We had to prepare for the worst scenario of the last 20 years in this grain campaign and that is what we are seeing,” Cristian Russo, head of estimates at the Rosario grains exchange, said.
Russo said soil moisture levels were worse than the 2008/09 campaign, when the South American country produced only 31 million tonnes of soybeans, from 18 million hectares planted.
The exchange estimates a 2022/23 soybean crop of 48 million tonnes, but that figure is likely to be cut as drought delays planting and makes some areas of land unusable.
The outlook for corn, currently being planted, is also uncertain. “If it doesn’t rain or normalize now in December … the number of hectares that are going to be planted is definitely going to be very low,” farmer Bastanchuri said.
FORECAST: NO MAJOR RAINS
In Navarro, residents can walk across the 150-hectare local lagoon amid remains of shells and dead fish. With little rain forecast and high temperatures in the Southern Hemisphere summer, it is unlikely to refill any time soon.
The forecast of the National Meteorological Service for the December 2022-February 2023 period is for lower than usual rains in most of the agricultural core, which includes the north of Buenos Aires province and the south of Santa Fe.
“There is a high probability of having very extreme maximum temperatures and very high minimum temperatures.

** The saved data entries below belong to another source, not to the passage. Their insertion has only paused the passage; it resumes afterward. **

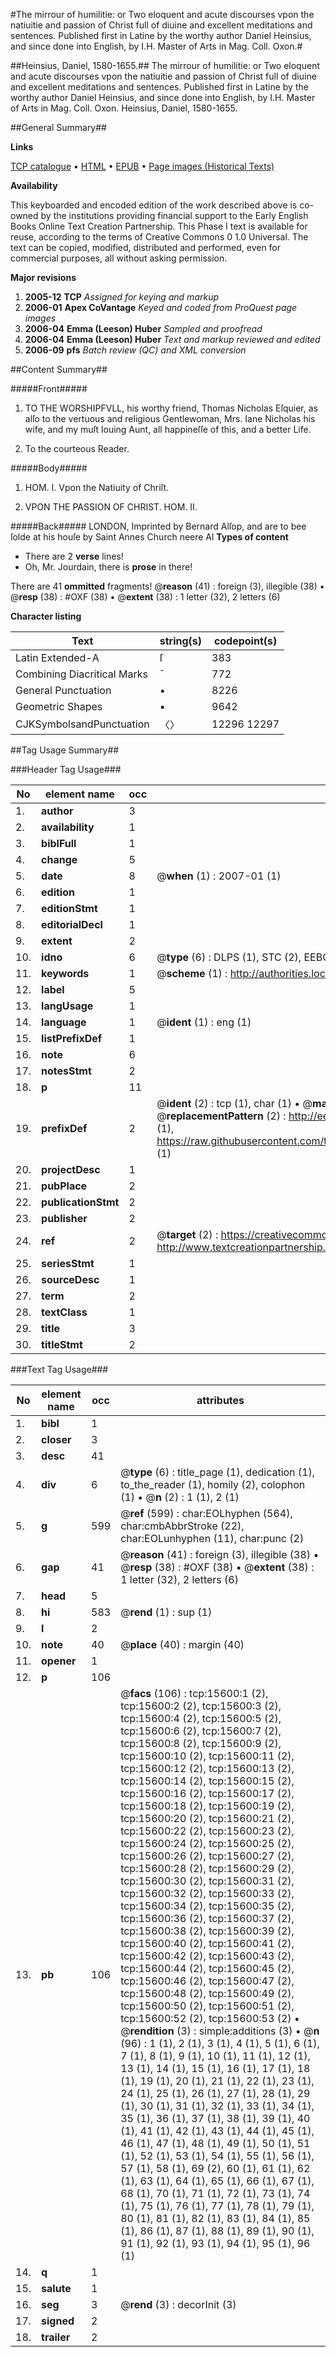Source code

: #The mirrour of humilitie: or Two eloquent and acute discourses vpon the natiuitie and passion of Christ full of diuine and excellent meditations and sentences. Published first in Latine by the worthy author Daniel Heinsius, and since done into English, by I.H. Master of Arts in Mag. Coll. Oxon.#

##Heinsius, Daniel, 1580-1655.##
The mirrour of humilitie: or Two eloquent and acute discourses vpon the natiuitie and passion of Christ full of diuine and excellent meditations and sentences. Published first in Latine by the worthy author Daniel Heinsius, and since done into English, by I.H. Master of Arts in Mag. Coll. Oxon.
Heinsius, Daniel, 1580-1655.

##General Summary##

**Links**

[TCP catalogue](http://www.ota.ox.ac.uk/tcp/)  • 
[HTML](http://tei.it.ox.ac.uk/tcp/Texts-HTML/free/A02/A02894.html)  • 
[EPUB](http://tei.it.ox.ac.uk/tcp/Texts-EPUB/free/A02/A02894.epub) • 
[Page images (Historical Texts)](https://data.historicaltexts.jisc.ac.uk/view?pubId=eebo-99850400e&pageId=eebo-99850400e-15600-1)

**Availability**

This keyboarded and encoded edition of the
	       work described above is co-owned by the institutions
	       providing financial support to the Early English Books
	       Online Text Creation Partnership. This Phase I text is
	       available for reuse, according to the terms of Creative
	       Commons 0 1.0 Universal. The text can be copied,
	       modified, distributed and performed, even for
	       commercial purposes, all without asking permission.

**Major revisions**

1. __2005-12__ __TCP__ *Assigned for keying and markup*
1. __2006-01__ __Apex CoVantage__ *Keyed and coded from ProQuest page images*
1. __2006-04__ __Emma (Leeson) Huber__ *Sampled and proofread*
1. __2006-04__ __Emma (Leeson) Huber__ *Text and markup reviewed and edited*
1. __2006-09__ __pfs__ *Batch review (QC) and XML conversion*

##Content Summary##

#####Front#####

1. TO THE WORSHIPFVLL, his worthy friend, Thomas Nicholas Eſquier, as alſo to the vertuous and religious Gentlewoman, Mrs. Iane Nicholas his wife, and my muſt louing Aunt, all happineſſe of this, and a better Life.

1. To the courteous Reader.

#####Body#####

1. HOM. I. Vpon the Natiuity of Chriſt.

1. VPON THE PASSION OF CHRIST. HOM. II.

#####Back#####
LONDON, Imprinted by Bernard Alſop, and are to bee ſolde at his houſe by Saint Annes Church neere Al
**Types of content**

  * There are 2 **verse** lines!
  * Oh, Mr. Jourdain, there is **prose** in there!

There are 41 **ommitted** fragments! 
 @__reason__ (41) : foreign (3), illegible (38)  •  @__resp__ (38) : #OXF (38)  •  @__extent__ (38) : 1 letter (32), 2 letters (6)

**Character listing**


|Text|string(s)|codepoint(s)|
|---|---|---|
|Latin Extended-A|ſ|383|
|Combining             Diacritical Marks|̄|772|
|General Punctuation|•|8226|
|Geometric Shapes|▪|9642|
|CJKSymbolsandPunctuation|〈〉|12296 12297|

##Tag Usage Summary##

###Header Tag Usage###

|No|element name|occ|attributes|
|---|---|---|---|
|1.|__author__|3||
|2.|__availability__|1||
|3.|__biblFull__|1||
|4.|__change__|5||
|5.|__date__|8| @__when__ (1) : 2007-01 (1)|
|6.|__edition__|1||
|7.|__editionStmt__|1||
|8.|__editorialDecl__|1||
|9.|__extent__|2||
|10.|__idno__|6| @__type__ (6) : DLPS (1), STC (2), EEBO-CITATION (1), PROQUEST (1), VID (1)|
|11.|__keywords__|1| @__scheme__ (1) : http://authorities.loc.gov/ (1)|
|12.|__label__|5||
|13.|__langUsage__|1||
|14.|__language__|1| @__ident__ (1) : eng (1)|
|15.|__listPrefixDef__|1||
|16.|__note__|6||
|17.|__notesStmt__|2||
|18.|__p__|11||
|19.|__prefixDef__|2| @__ident__ (2) : tcp (1), char (1)  •  @__matchPattern__ (2) : ([0-9\-]+):([0-9IVX]+) (1), (.+) (1)  •  @__replacementPattern__ (2) : http://eebo.chadwyck.com/downloadtiff?vid=$1&page=$2 (1), https://raw.githubusercontent.com/textcreationpartnership/Texts/master/tcpchars.xml#$1 (1)|
|20.|__projectDesc__|1||
|21.|__pubPlace__|2||
|22.|__publicationStmt__|2||
|23.|__publisher__|2||
|24.|__ref__|2| @__target__ (2) : https://creativecommons.org/publicdomain/zero/1.0/ (1), http://www.textcreationpartnership.org/docs/. (1)|
|25.|__seriesStmt__|1||
|26.|__sourceDesc__|1||
|27.|__term__|2||
|28.|__textClass__|1||
|29.|__title__|3||
|30.|__titleStmt__|2||


###Text Tag Usage###

|No|element name|occ|attributes|
|---|---|---|---|
|1.|__bibl__|1||
|2.|__closer__|3||
|3.|__desc__|41||
|4.|__div__|6| @__type__ (6) : title_page (1), dedication (1), to_the_reader (1), homily (2), colophon (1)  •  @__n__ (2) : 1 (1), 2 (1)|
|5.|__g__|599| @__ref__ (599) : char:EOLhyphen (564), char:cmbAbbrStroke (22), char:EOLunhyphen (11), char:punc (2)|
|6.|__gap__|41| @__reason__ (41) : foreign (3), illegible (38)  •  @__resp__ (38) : #OXF (38)  •  @__extent__ (38) : 1 letter (32), 2 letters (6)|
|7.|__head__|5||
|8.|__hi__|583| @__rend__ (1) : sup (1)|
|9.|__l__|2||
|10.|__note__|40| @__place__ (40) : margin (40)|
|11.|__opener__|1||
|12.|__p__|106||
|13.|__pb__|106| @__facs__ (106) : tcp:15600:1 (2), tcp:15600:2 (2), tcp:15600:3 (2), tcp:15600:4 (2), tcp:15600:5 (2), tcp:15600:6 (2), tcp:15600:7 (2), tcp:15600:8 (2), tcp:15600:9 (2), tcp:15600:10 (2), tcp:15600:11 (2), tcp:15600:12 (2), tcp:15600:13 (2), tcp:15600:14 (2), tcp:15600:15 (2), tcp:15600:16 (2), tcp:15600:17 (2), tcp:15600:18 (2), tcp:15600:19 (2), tcp:15600:20 (2), tcp:15600:21 (2), tcp:15600:22 (2), tcp:15600:23 (2), tcp:15600:24 (2), tcp:15600:25 (2), tcp:15600:26 (2), tcp:15600:27 (2), tcp:15600:28 (2), tcp:15600:29 (2), tcp:15600:30 (2), tcp:15600:31 (2), tcp:15600:32 (2), tcp:15600:33 (2), tcp:15600:34 (2), tcp:15600:35 (2), tcp:15600:36 (2), tcp:15600:37 (2), tcp:15600:38 (2), tcp:15600:39 (2), tcp:15600:40 (2), tcp:15600:41 (2), tcp:15600:42 (2), tcp:15600:43 (2), tcp:15600:44 (2), tcp:15600:45 (2), tcp:15600:46 (2), tcp:15600:47 (2), tcp:15600:48 (2), tcp:15600:49 (2), tcp:15600:50 (2), tcp:15600:51 (2), tcp:15600:52 (2), tcp:15600:53 (2)  •  @__rendition__ (3) : simple:additions (3)  •  @__n__ (96) : 1 (1), 2 (1), 3 (1), 4 (1), 5 (1), 6 (1), 7 (1), 8 (1), 9 (1), 10 (1), 11 (1), 12 (1), 13 (1), 14 (1), 15 (1), 16 (1), 17 (1), 18 (1), 19 (1), 20 (1), 21 (1), 22 (1), 23 (1), 24 (1), 25 (1), 26 (1), 27 (1), 28 (1), 29 (1), 30 (1), 31 (1), 32 (1), 33 (1), 34 (1), 35 (1), 36 (1), 37 (1), 38 (1), 39 (1), 40 (1), 41 (1), 42 (1), 43 (1), 44 (1), 45 (1), 46 (1), 47 (1), 48 (1), 49 (1), 50 (1), 51 (1), 52 (1), 53 (1), 54 (1), 55 (1), 56 (1), 57 (1), 58 (1), 69 (2), 60 (1), 61 (1), 62 (1), 63 (1), 64 (1), 65 (1), 66 (1), 67 (1), 68 (1), 70 (1), 71 (1), 72 (1), 73 (1), 74 (1), 75 (1), 76 (1), 77 (1), 78 (1), 79 (1), 80 (1), 81 (1), 82 (1), 83 (1), 84 (1), 85 (1), 86 (1), 87 (1), 88 (1), 89 (1), 90 (1), 91 (1), 92 (1), 93 (1), 94 (1), 95 (1), 96 (1)|
|14.|__q__|1||
|15.|__salute__|1||
|16.|__seg__|3| @__rend__ (3) : decorInit (3)|
|17.|__signed__|2||
|18.|__trailer__|2||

Both are very high, that is it’s going to be very hot,” said climatologist and researcher Matilde Rusticucci.
The Rosario grains exchange said in the next few days there would be some rain in the areas most in need, between 10 and 15 millimeters, but not nearly enough.
“It is not the important rains that we need,” Russo said, adding a comparison with a drought in 2008/09 when major rains had come at the end of the year. This year, he said, looked worse.
Russo said that the current wheat crop forecast of 11.8 million tonnes, already slashed from an original 19 million tonnes, could be trimmed further. In 2008/09 the wheat harvest was 8.3 million tonnes.
“We are at a point where things look really very complex,” he said.